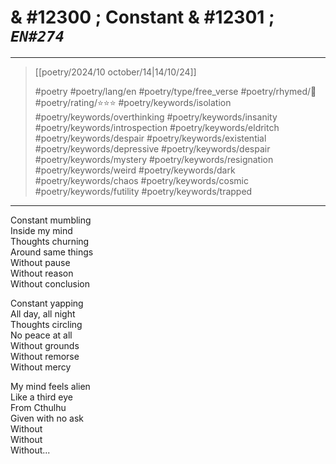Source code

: # & #12300 ; Constant & #12301 ; *`EN#274`*

---

> [[poetry/2024/10 october/14|14/10/24]]
> 
> #poetry 
> #poetry/lang/en 
> #poetry/type/free_verse 
> #poetry/rhymed/🔴 
> #poetry/rating/⭐⭐⭐ 
> #poetry/keywords/isolation #poetry/keywords/overthinking #poetry/keywords/insanity #poetry/keywords/introspection #poetry/keywords/eldritch #poetry/keywords/despair #poetry/keywords/existential #poetry/keywords/depressive #poetry/keywords/despair #poetry/keywords/mystery #poetry/keywords/resignation #poetry/keywords/weird #poetry/keywords/dark #poetry/keywords/chaos #poetry/keywords/cosmic #poetry/keywords/futility #poetry/keywords/trapped 

---

Constant mumbling  
Inside my mind  
Thoughts churning  
Around same things  
Without pause  
Without reason  
Without conclusion  
  
Constant yapping  
All day, all night  
Thoughts circling  
No peace at all  
Without grounds  
Without remorse  
Without mercy  
  
My mind feels alien  
Like a third eye  
From Cthulhu  
Given with no ask  
Without  
Without  
Without...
==*==
> What needs to be done
The response should hold only an exact repeat of the lines from the one with "From Cthulhu" to the final line of the listing above.

> Response to the exercise
From Cthulhu  
Given with no ask  
Without  
Without  
Without...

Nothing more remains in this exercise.